**What to do**
Go through the material underneath and show every line where the string "jpeg" occurs.

** Opening Data provided block **

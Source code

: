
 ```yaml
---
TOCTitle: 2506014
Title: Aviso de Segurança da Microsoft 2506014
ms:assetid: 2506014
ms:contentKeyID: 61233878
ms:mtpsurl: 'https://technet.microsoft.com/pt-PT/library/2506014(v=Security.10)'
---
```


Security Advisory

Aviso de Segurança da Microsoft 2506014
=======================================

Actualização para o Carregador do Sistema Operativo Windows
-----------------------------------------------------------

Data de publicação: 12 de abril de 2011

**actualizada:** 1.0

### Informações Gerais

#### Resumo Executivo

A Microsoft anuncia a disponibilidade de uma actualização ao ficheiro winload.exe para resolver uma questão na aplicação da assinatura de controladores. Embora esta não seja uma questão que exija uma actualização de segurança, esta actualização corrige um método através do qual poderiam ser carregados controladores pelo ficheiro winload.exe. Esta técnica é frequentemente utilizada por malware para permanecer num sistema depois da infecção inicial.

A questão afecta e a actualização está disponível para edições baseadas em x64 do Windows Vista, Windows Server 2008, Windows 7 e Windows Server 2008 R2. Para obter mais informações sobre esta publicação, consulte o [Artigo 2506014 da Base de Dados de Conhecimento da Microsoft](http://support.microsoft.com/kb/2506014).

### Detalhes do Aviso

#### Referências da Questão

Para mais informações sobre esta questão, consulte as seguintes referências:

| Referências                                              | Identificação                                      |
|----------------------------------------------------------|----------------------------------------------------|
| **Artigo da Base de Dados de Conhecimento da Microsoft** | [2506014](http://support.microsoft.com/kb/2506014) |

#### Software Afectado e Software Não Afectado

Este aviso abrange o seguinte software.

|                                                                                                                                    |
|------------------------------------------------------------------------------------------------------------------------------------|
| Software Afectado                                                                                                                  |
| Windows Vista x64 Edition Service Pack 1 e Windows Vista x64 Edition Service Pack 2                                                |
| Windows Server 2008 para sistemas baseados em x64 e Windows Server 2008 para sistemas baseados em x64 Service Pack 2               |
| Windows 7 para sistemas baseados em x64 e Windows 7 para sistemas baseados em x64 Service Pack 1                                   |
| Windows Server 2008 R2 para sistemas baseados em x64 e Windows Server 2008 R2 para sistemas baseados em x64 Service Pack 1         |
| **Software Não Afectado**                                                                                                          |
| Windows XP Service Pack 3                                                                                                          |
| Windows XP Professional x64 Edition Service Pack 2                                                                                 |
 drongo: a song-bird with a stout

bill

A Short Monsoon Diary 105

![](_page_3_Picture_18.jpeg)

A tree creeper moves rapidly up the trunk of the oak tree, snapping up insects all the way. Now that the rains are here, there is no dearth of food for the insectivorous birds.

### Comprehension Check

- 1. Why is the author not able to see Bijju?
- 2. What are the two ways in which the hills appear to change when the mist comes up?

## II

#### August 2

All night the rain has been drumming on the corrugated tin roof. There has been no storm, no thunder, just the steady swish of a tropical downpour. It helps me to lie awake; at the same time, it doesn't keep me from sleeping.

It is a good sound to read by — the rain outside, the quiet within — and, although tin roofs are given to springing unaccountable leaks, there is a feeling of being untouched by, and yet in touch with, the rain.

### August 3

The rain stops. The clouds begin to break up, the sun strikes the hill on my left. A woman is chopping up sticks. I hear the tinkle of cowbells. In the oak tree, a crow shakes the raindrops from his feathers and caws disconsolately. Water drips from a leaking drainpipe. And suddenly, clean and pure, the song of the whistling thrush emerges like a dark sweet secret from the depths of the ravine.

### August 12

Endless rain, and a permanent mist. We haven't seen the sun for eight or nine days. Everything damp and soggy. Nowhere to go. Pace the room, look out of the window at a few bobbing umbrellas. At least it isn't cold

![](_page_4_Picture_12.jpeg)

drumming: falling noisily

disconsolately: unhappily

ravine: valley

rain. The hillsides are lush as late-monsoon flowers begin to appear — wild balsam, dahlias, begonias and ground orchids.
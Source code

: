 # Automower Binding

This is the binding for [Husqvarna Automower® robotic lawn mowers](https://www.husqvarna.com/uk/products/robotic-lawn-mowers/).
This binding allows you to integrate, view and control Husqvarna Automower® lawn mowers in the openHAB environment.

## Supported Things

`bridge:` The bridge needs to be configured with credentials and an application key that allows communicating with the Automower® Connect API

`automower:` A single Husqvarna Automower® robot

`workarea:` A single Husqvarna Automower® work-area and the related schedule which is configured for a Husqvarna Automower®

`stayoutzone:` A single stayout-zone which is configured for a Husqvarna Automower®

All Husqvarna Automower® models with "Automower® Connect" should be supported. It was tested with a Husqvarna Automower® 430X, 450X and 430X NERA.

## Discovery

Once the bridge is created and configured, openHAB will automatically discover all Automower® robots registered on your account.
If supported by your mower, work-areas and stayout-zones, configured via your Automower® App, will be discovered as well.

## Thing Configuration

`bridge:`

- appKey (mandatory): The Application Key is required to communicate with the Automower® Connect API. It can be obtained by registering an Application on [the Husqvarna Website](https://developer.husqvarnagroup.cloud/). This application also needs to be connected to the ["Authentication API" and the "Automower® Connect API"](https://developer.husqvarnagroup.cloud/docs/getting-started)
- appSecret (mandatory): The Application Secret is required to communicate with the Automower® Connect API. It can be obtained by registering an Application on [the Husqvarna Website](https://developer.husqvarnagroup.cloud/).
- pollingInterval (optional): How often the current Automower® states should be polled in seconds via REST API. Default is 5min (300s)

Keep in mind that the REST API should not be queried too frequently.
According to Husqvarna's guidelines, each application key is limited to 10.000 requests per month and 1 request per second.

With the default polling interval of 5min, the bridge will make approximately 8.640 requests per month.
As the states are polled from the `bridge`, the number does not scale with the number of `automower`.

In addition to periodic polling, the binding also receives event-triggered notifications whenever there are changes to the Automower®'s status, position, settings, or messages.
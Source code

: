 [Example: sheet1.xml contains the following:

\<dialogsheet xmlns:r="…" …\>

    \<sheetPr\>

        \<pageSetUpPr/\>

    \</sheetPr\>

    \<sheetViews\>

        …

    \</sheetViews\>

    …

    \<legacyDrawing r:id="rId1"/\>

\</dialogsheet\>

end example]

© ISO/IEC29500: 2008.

** Closing Data provided block **

**Solution**
![](_page_3_Picture_18.jpeg)
![](_page_4_Picture_12.jpeg)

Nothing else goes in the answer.